Jamie Cureton thought that his time had gone. The only player to have scored in every division from the Premier League down to the ninth tier had been out for more than 10 months with the first knee injury of a career that began with a top-flight debut in the same month that Pulp Fiction was released.
More than 1,000 games and approaching 400 goals later, the desire to continue was undimmed. But when the 46-year-old tore his right meniscus and the recovery from surgery in early summer took longer than expected, he began to question if it was time to move into management permanently.

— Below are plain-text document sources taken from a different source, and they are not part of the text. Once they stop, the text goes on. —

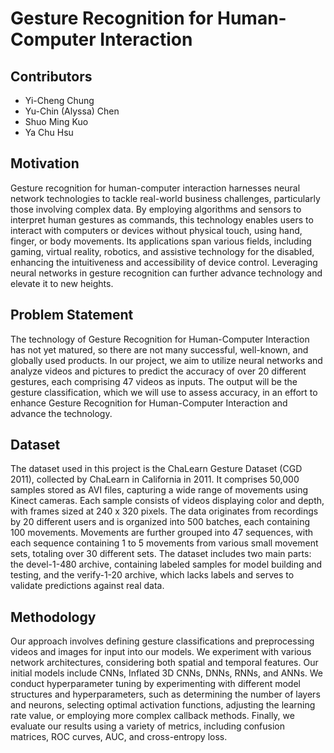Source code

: # **Gesture Recognition for Human-Computer Interaction**

## **Contributors**
- Yi-Cheng Chung
- Yu-Chin (Alyssa) Chen
- Shuo Ming Kuo
- Ya Chu Hsu

## **Motivation**
Gesture recognition for human-computer interaction harnesses neural network technologies to tackle real-world business challenges, particularly those involving complex data. By employing algorithms and sensors to interpret human gestures as commands, this technology enables users to interact with computers or devices without physical touch, using hand, finger, or body movements. Its applications span various fields, including gaming, virtual reality, robotics, and assistive technology for the disabled, enhancing the intuitiveness and accessibility of device control. Leveraging neural networks in gesture recognition can further advance technology and elevate it to new heights.

## **Problem Statement**
The technology of Gesture Recognition for Human-Computer Interaction has not yet matured, so there are not many successful, well-known, and globally used products. In our project, we aim to utilize neural networks and analyze videos and pictures to predict the accuracy of over 20 different gestures, each comprising 47 videos as inputs. The output will be the gesture classification, which we will use to assess accuracy, in an effort to enhance Gesture Recognition for Human-Computer Interaction and advance the technology.

## **Dataset**
The dataset used in this project is the ChaLearn Gesture Dataset (CGD 2011), collected by ChaLearn in California in 2011. It comprises 50,000 samples stored as AVI files, capturing a wide range of movements using Kinect cameras. Each sample consists of videos displaying color and depth, with frames sized at 240 x 320 pixels. The data originates from recordings by 20 different users and is organized into 500 batches, each containing 100 movements. Movements are further grouped into 47 sequences, with each sequence containing 1 to 5 movements from various small movement sets, totaling over 30 different sets. The dataset includes two main parts: the devel-1-480 archive, containing labeled samples for model building and testing, and the verify-1-20 archive, which lacks labels and serves to validate predictions against real data.

## **Methodology**
Our approach involves defining gesture classifications and preprocessing videos and images for input into our models. We experiment with various network architectures, considering both spatial and temporal features. Our initial models include CNNs, Inflated 3D CNNs, DNNs, RNNs, and ANNs. We conduct hyperparameter tuning by experimenting with different model structures and hyperparameters, such as determining the number of layers and neurons, selecting optimal activation functions, adjusting the learning rate value, or employing more complex callback methods. Finally, we evaluate our results using a variety of metrics, including confusion matrices, ROC curves, AUC, and cross-entropy loss.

The decision to keep playing, even at a grade as low as the Essex Senior League, had already come at a sacrifice. In 2019 he left a coaching role in Arsenal’s academy because it was clashing with training sessions at Bishop’s Stortford, where he was player-manager.
What gnawed at him most while restricted to the latter half of that role he now has at Enfield was not the decision to leave one of the world’s biggest clubs to focus on non-League. It was that he would not be bowing out on his own terms.
His final game had been a defeat in which he did not score but as autumn arrived the strength in his knee improved after hour upon hour of studious gym work and on Tuesday, to no surprise of anybody who has watched him closely over the past 27 years, Cureton found himself scoring twice in 45 minutes for Enfield in a 3-0 win away to Hoddesdon Town in the Herts Senior Cup.